What you have to do: Go through the data and copy each line that holds "errors".

Data to use:
<<<<

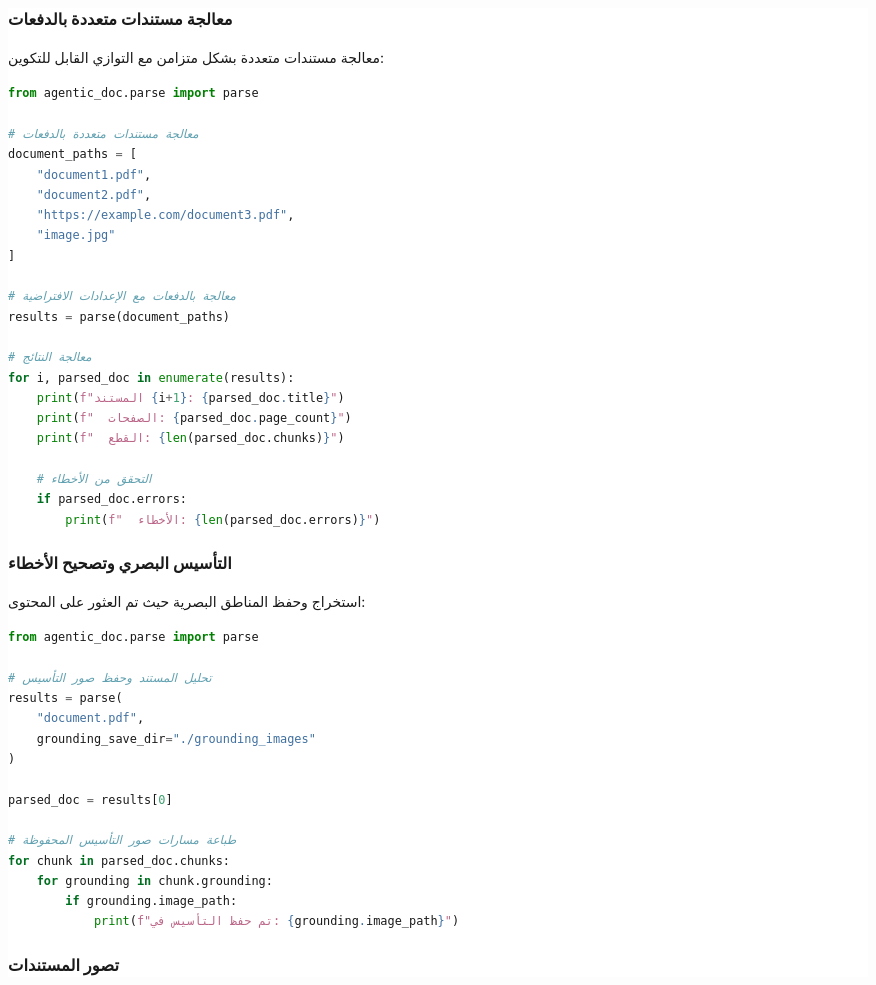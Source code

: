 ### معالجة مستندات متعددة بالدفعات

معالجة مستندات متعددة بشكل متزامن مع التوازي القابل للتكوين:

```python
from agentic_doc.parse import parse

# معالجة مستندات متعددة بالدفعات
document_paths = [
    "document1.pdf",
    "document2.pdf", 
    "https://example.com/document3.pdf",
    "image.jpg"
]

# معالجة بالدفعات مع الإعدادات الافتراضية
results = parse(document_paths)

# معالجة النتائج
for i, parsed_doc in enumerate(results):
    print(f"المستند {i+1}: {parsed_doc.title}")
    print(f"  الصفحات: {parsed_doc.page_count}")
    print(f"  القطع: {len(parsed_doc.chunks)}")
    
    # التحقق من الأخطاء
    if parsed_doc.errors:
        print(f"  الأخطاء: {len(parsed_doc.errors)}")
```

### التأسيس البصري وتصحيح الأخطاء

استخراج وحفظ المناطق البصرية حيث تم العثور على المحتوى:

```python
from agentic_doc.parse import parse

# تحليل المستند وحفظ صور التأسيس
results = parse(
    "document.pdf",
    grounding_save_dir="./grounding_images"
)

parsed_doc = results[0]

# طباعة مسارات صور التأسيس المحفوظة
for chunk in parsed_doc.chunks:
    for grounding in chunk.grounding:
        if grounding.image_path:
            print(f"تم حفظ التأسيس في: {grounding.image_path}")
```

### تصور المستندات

>>>>
<<<<

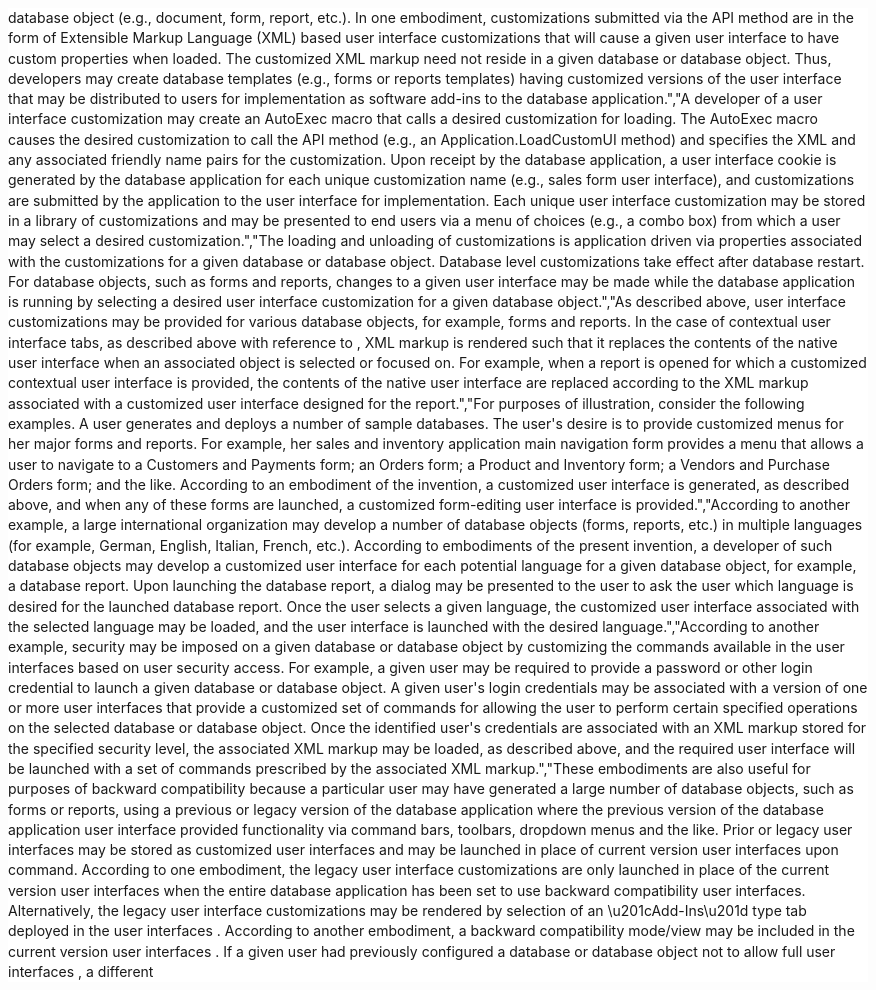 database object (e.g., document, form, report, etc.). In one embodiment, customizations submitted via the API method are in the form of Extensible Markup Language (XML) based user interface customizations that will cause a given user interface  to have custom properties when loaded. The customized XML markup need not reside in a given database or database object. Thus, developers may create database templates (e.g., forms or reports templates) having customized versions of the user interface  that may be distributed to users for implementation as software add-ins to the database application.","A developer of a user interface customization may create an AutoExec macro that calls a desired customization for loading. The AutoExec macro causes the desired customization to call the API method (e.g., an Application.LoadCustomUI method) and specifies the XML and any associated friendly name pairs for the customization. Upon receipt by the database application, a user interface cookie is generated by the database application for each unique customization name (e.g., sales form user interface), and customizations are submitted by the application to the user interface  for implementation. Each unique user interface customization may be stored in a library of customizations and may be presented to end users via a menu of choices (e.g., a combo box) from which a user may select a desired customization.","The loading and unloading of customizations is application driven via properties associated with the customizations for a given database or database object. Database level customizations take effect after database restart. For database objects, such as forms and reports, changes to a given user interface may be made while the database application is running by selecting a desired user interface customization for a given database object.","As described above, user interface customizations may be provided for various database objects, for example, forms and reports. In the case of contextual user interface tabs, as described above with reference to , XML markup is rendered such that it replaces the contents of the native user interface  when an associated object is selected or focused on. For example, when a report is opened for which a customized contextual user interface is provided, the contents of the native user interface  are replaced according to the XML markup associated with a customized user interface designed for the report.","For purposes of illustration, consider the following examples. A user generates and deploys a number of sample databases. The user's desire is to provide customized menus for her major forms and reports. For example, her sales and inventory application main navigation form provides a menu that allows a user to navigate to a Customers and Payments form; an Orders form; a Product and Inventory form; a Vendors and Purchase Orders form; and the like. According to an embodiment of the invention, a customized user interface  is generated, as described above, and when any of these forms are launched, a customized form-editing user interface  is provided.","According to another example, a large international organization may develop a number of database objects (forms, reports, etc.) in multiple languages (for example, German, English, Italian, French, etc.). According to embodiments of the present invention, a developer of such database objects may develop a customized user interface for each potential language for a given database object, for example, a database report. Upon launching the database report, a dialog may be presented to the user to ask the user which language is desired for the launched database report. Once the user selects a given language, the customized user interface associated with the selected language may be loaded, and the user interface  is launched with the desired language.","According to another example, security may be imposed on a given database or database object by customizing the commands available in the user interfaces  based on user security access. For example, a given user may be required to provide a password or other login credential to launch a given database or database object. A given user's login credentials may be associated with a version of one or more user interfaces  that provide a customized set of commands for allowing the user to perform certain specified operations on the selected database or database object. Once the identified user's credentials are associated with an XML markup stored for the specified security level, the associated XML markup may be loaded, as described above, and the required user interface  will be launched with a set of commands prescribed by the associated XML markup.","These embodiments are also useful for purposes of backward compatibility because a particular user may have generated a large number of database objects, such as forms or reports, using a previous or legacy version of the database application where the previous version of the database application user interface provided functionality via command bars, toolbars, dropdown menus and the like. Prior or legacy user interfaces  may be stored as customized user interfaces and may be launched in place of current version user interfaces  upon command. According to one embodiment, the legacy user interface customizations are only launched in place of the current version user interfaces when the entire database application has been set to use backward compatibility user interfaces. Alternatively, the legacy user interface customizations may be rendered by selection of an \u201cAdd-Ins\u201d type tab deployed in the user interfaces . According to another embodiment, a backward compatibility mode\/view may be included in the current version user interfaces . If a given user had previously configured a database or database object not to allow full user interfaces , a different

>>>>

Exercise result:
    if parsed_doc.errors:
        print(f"  الأخطاء: {len(parsed_doc.errors)}")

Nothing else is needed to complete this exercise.